5 febbraio 201

La posizione degli artisti nella società medievale

La più antica affermazione del carattere << liberale >> della pittura e della scultura si trova , intorno al 1400, nel libro sui << cittadini famosi di Firenze >> di Filippo Villani che comprende un capitoletto sui pittori. Intorno allo stesso tempo, se non qualche anno prima, Cennino Cennini aveva ardito porre la pittura subito dopo la scienza nella gerarchia delle << arti >>.

 

E’ chiaro dunque che nell’epoca considerata, e in modo più deciso a partire dal Trecento e a Firenze, le arti figurative vanno progressivamente acquistando in dignità e sono ormai vicine ad essere accolte tra le professioni liberali. La posizione sociale dell’artista risente, anche se in modo mediato e più lentamente, per ovvia resistenza delle strutture sociali, di questo progresso. 

 

Durante il primo Medioevo, e fino agli inizi del Gotico, gli artisti erano organizzati in corporazioni o maestranze girovaghe, che si spostavano di luogo in luogo inseguendo le occasioni di lavoro. Dal XIII secolo in poi, in rapporto con la maggiore stabilità dell’occupazione in patria e con il consolidarsi dello stato comunale sul fondamento politico ed economico delle associazioni professionali, le Arti, pittori, scultori ed architetti si organizzano in corporazioni autonome o più spesso aggregate a corporazioni maggiori, con le quali la loro attività avesse qualche legame economico specialmente per quanto riguarda l’uso di alcuni materiali. Nel Trecento, per esempio, a Perugia i pittori erano organizzati in una corporazione minore a sé stante; a Bologna invece essi erano associati ai cartai poiché forse specializzati nella miniatura; a  Firenze architetti e scultura erano membri di un’Arte minore , quella dei muratori e carpentieri, mentre i pittori, che fino al 1295 avevano fatto parte per se stessi, furono più tardi aggregati, come << sottoposti dell’arte >>, alla corporazione dei Medici e Speziali, perché a questa appartenevano anche i mercanti di sostanze chimiche e di colori; gli orafi erano d’altronde associati all’Arte della seta, una  delle corporazioni maggiori.
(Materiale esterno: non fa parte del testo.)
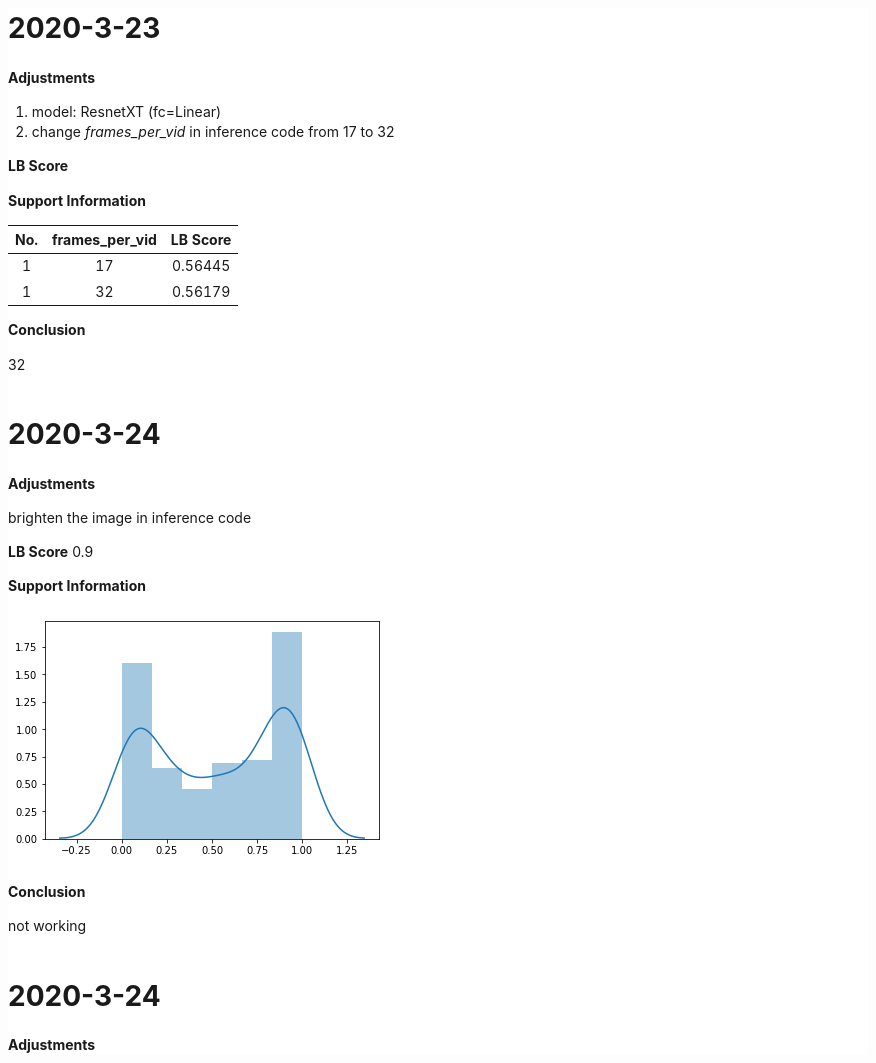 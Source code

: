 
# 2020-3-23
**Adjustments**

1) model: ResnetXT (fc=Linear)
2) change *frames_per_vid* in inference code from 17 to 32

**LB Score**


**Support Information**<br>

|  No.  | frames\_per\_vid | LB Score|
|:--:|:--:|:--:|
| 1 | 17 | 0.56445 | 
| 1 | 32 | 0.56179

**Conclusion**

32 


# 2020-3-24
**Adjustments**

brighten the image in inference code 

**LB Score**
0.9

**Support Information**<br>

![](imgs/5-3.png)

**Conclusion**

not working


# 2020-3-24
**Adjustments**

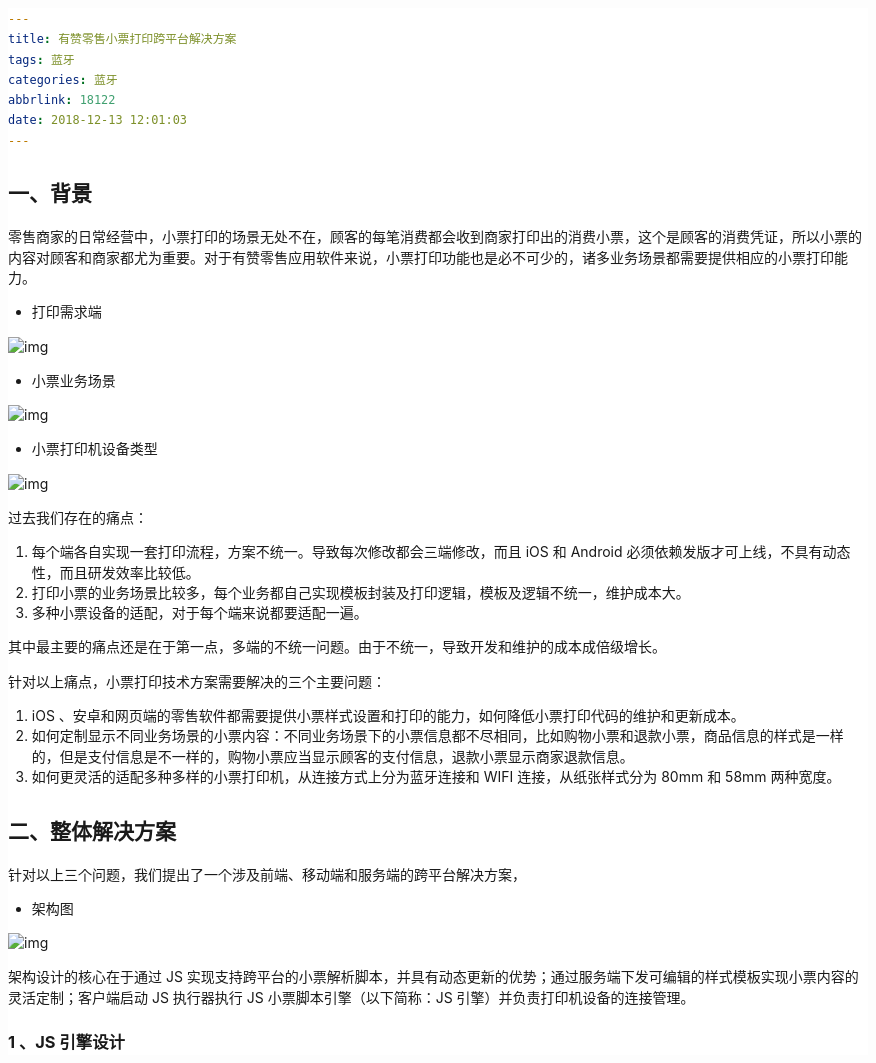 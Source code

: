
 ```yaml
---
title: 有赞零售小票打印跨平台解决方案
tags: 蓝牙
categories: 蓝牙
abbrlink: 18122
date: 2018-12-13 12:01:03
---
```


## 一、背景

零售商家的日常经营中，小票打印的场景无处不在，顾客的每笔消费都会收到商家打印出的消费小票，这个是顾客的消费凭证，所以小票的内容对顾客和商家都尤为重要。对于有赞零售应用软件来说，小票打印功能也是必不可少的，诸多业务场景都需要提供相应的小票打印能力。

- 打印需求端

![img](https://mdimg.wxwenku.com/getimg/ccdf080c7af7e8a10e9b88444af98393e23f15c57cd5c0463302b379657c65e0407d7e7787c0dda8a0225bfe9d38ab8b.jpg)

- 小票业务场景

![img](https://mdimg.wxwenku.com/getimg/ccdf080c7af7e8a10e9b88444af9839385910a2fec2bb68e53a8377110e12622c4067e2c10d0072fa3e62905adedcf7f.jpg)

- 小票打印机设备类型

![img](https://mdimg.wxwenku.com/getimg/ccdf080c7af7e8a10e9b88444af98393d25c52462db85297a9c90ef96384e51f600c7c98c4439f72e390bb6181ec5368.jpg)

过去我们存在的痛点：

1. 每个端各自实现一套打印流程，方案不统一。导致每次修改都会三端修改，而且 iOS 和 Android 必须依赖发版才可上线，不具有动态性，而且研发效率比较低。
2. 打印小票的业务场景比较多，每个业务都自己实现模板封装及打印逻辑，模板及逻辑不统一，维护成本大。
3. 多种小票设备的适配，对于每个端来说都要适配一遍。



其中最主要的痛点还是在于第一点，多端的不统一问题。由于不统一，导致开发和维护的成本成倍级增长。

针对以上痛点，小票打印技术方案需要解决的三个主要问题：

1. iOS 、安卓和网页端的零售软件都需要提供小票样式设置和打印的能力，如何降低小票打印代码的维护和更新成本。
2. 如何定制显示不同业务场景的小票内容：不同业务场景下的小票信息都不尽相同，比如购物小票和退款小票，商品信息的样式是一样的，但是支付信息是不一样的，购物小票应当显示顾客的支付信息，退款小票显示商家退款信息。
3. 如何更灵活的适配多种多样的小票打印机，从连接方式上分为蓝牙连接和 WIFI 连接，从纸张样式分为 80mm 和 58mm 两种宽度。

## 二、整体解决方案

针对以上三个问题，我们提出了一个涉及前端、移动端和服务端的跨平台解决方案，

- 架构图

![img](https://mdimg.wxwenku.com/getimg/6b990ce30fa9193e296dd37902816f4b616cbdbfc2105ac0e3ca21dd2807a131b837983db27766dcd72499c4268a8283.jpg)

架构设计的核心在于通过 JS 实现支持跨平台的小票解析脚本，并具有动态更新的优势；通过服务端下发可编辑的样式模板实现小票内容的灵活定制；客户端启动 JS 执行器执行 JS 小票脚本引擎（以下简称：JS 引擎）并负责打印机设备的连接管理。

### 1 、JS 引擎设计
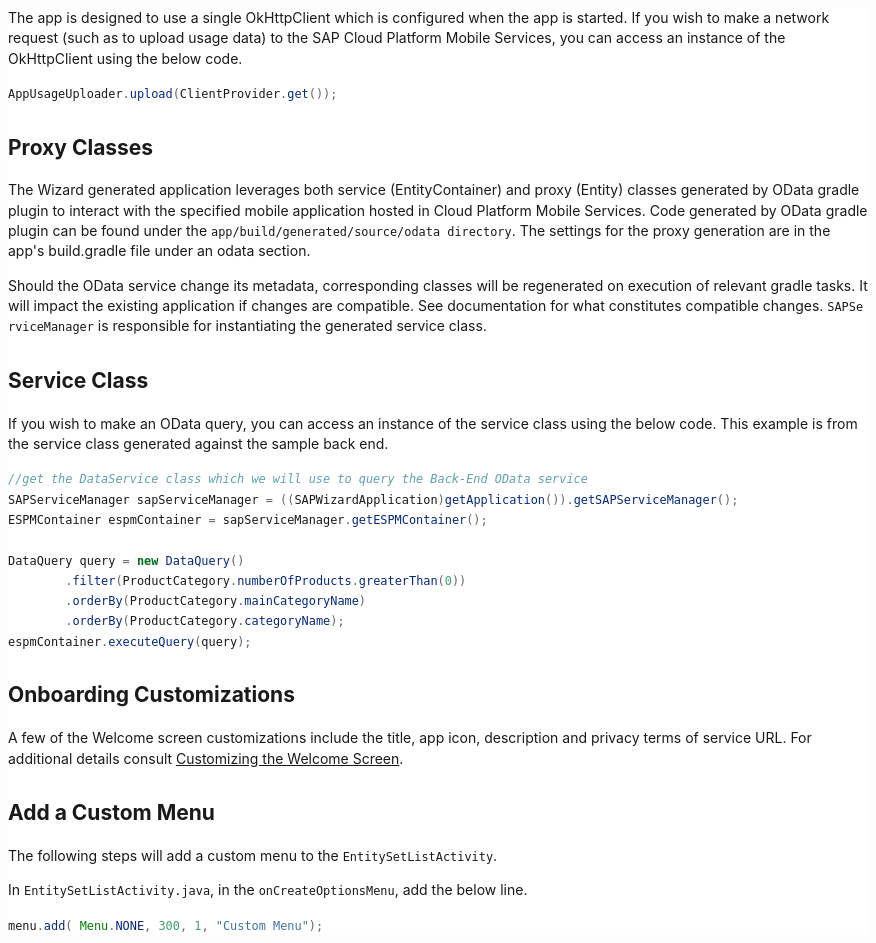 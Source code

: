 The app is designed to use a single OkHttpClient which is configured when the app is started.  If you wish to make a network request (such as to upload usage data) to the SAP Cloud Platform Mobile Services, you can access an instance of the OkHttpClient using the below code.
```java
AppUsageUploader.upload(ClientProvider.get());
```

## Proxy Classes

The Wizard generated application leverages both service (EntityContainer) and proxy (Entity) classes generated by OData gradle plugin to interact with the specified mobile application hosted in Cloud Platform Mobile Services. Code generated by OData gradle plugin can be found under the `app/build/generated/source/odata directory`.  The settings for the proxy generation are in the app's build.gradle file under an odata section.

Should the OData service change its metadata, corresponding classes will be regenerated on execution of relevant gradle tasks. It will impact the existing application if changes are compatible.  See documentation for what constitutes compatible changes.  `SAPServiceManager` is responsible for instantiating the generated service class.

## Service Class

If you wish to make an OData query, you can access an instance of the service class using the below code. This example is from the service class generated against the sample back end.

```java
//get the DataService class which we will use to query the Back-End OData service
SAPServiceManager sapServiceManager = ((SAPWizardApplication)getApplication()).getSAPServiceManager();
ESPMContainer espmContainer = sapServiceManager.getESPMContainer();

DataQuery query = new DataQuery()
        .filter(ProductCategory.numberOfProducts.greaterThan(0))
        .orderBy(ProductCategory.mainCategoryName)
        .orderBy(ProductCategory.categoryName);
espmContainer.executeQuery(query);
```

## Onboarding Customizations

A few of the Welcome screen customizations include the title, app icon, description and privacy terms of service URL.
For additional details consult [Customizing the Welcome Screen](https://help.sap.com/doc/c2d571df73104f72b9f1b73e06c5609a/Latest/en-US/docs/fioriui/onboarding/launchscreenactivity_layout.html#customizing-the-welcome-screen).

## Add a Custom Menu

The following steps will add a custom menu to the `EntitySetListActivity`.

In `EntitySetListActivity.java`, in the `onCreateOptionsMenu`, add the below line.
```java
menu.add( Menu.NONE, 300, 1, "Custom Menu");
```
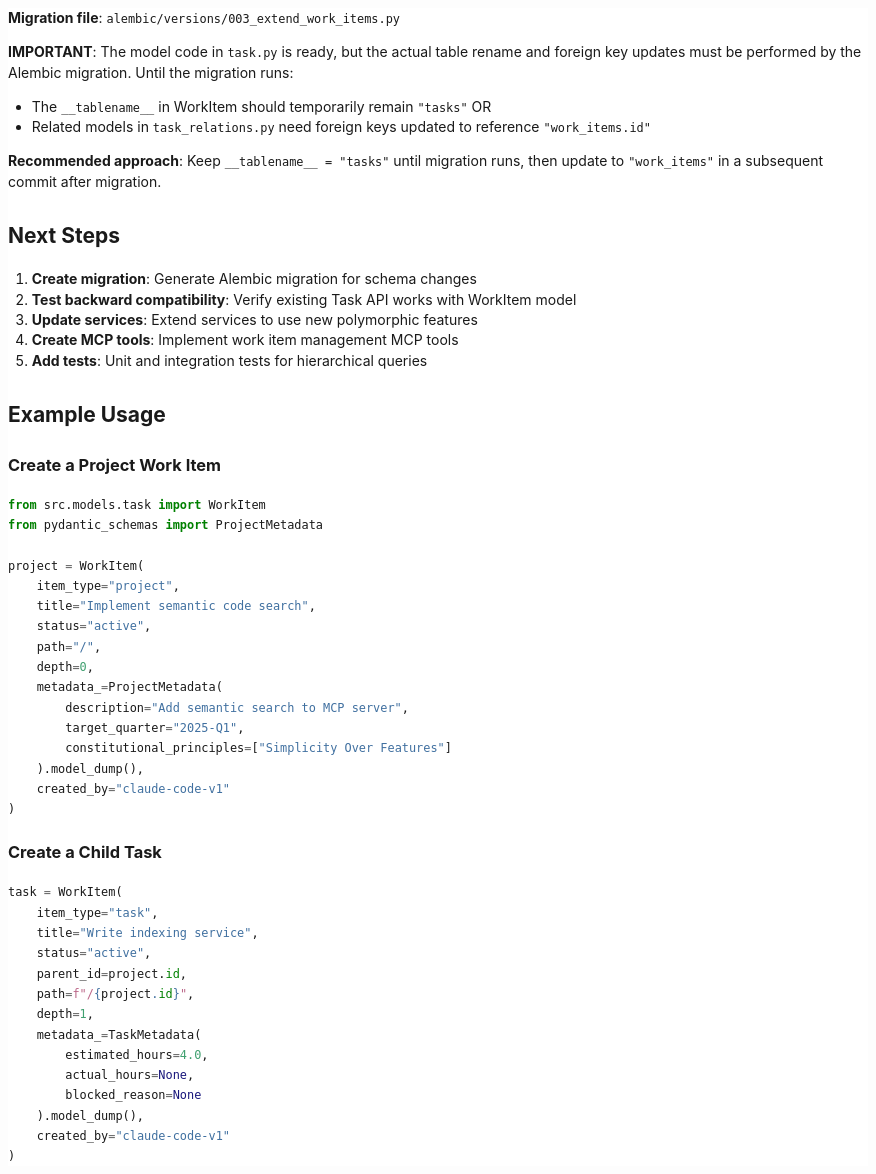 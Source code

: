 **Migration file**: `alembic/versions/003_extend_work_items.py`

**IMPORTANT**: The model code in `task.py` is ready, but the actual table rename and foreign key updates must be performed by the Alembic migration. Until the migration runs:
- The `__tablename__` in WorkItem should temporarily remain `"tasks"` OR
- Related models in `task_relations.py` need foreign keys updated to reference `"work_items.id"`

**Recommended approach**: Keep `__tablename__ = "tasks"` until migration runs, then update to `"work_items"` in a subsequent commit after migration.

## Next Steps

1. **Create migration**: Generate Alembic migration for schema changes
2. **Test backward compatibility**: Verify existing Task API works with WorkItem model
3. **Update services**: Extend services to use new polymorphic features
4. **Create MCP tools**: Implement work item management MCP tools
5. **Add tests**: Unit and integration tests for hierarchical queries

## Example Usage

### Create a Project Work Item

```python
from src.models.task import WorkItem
from pydantic_schemas import ProjectMetadata

project = WorkItem(
    item_type="project",
    title="Implement semantic code search",
    status="active",
    path="/",
    depth=0,
    metadata_=ProjectMetadata(
        description="Add semantic search to MCP server",
        target_quarter="2025-Q1",
        constitutional_principles=["Simplicity Over Features"]
    ).model_dump(),
    created_by="claude-code-v1"
)
```

### Create a Child Task

```python
task = WorkItem(
    item_type="task",
    title="Write indexing service",
    status="active",
    parent_id=project.id,
    path=f"/{project.id}",
    depth=1,
    metadata_=TaskMetadata(
        estimated_hours=4.0,
        actual_hours=None,
        blocked_reason=None
    ).model_dump(),
    created_by="claude-code-v1"
)
```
Gli artisti erano in ogni caso considerati alla stregua degli artigiani. Ciò non significa tuttavia che gli artisti non occupassero posizioni di rilievo. Il pittore o lo scultore affermato era capo di una bottega d’arte, nella quale lavorava con i suoi apprendisti ( che a loro volta potevano divenire maestri e mettere su bottega per proprio conto o associarsi con altri maestri) e i suoi garzoni giornalieri, che attendevano alle mansioni più umili, come la macinazione dei colori, l’esecuzione delle cornici, la preparazione delle tavole.

 

Artisti di fama potevano mettere insieme un buon capitale. Nessun limite giuridico si poneva alla loro attività e ai loro guadagni, ed essi erano liberi anche di recarsi fuori dal loro Comune: Giotto, che ricevette importanti commissioni dai ricchissimi banchieri Scrovegni a Padova, dal Vaticano, dal re di Napoli e dal duca di Milano, visse onoratissimo e agiato, rompendo economicamente e socialmente, ogni legame con la classe di provenienza.

 

Ma anche un architetto e scultore come Arnolfo di Cambio, nominato architetto ufficiale del Comune, ricevette onori e compensi senza confronto più alti di quelli che potessero spettare al più abile degli artigiani. I vincoli di classe agivano, si può dire, a rovescio, nel senso di limitare le << vocazioni artistiche >> alle classi artigiane, piccole-borghesi e magari contadine. Ma per contro i limiti di classe potevano abbastanza facilmente essere spezzati dall’artista di ingegno, e insomma, se la posizione sociale dell’artista era in linea generale confinata nelle classi artigiane, in rapporto con la diffusa concezione dell’arte come attività manuale, che era eredità del primo Medioevo, il grande artista si sollevava tuttavia facilmente al di sopra dei colleghi, perché si cominciava ormai a riconoscere il genio anche nel campo dell’arte.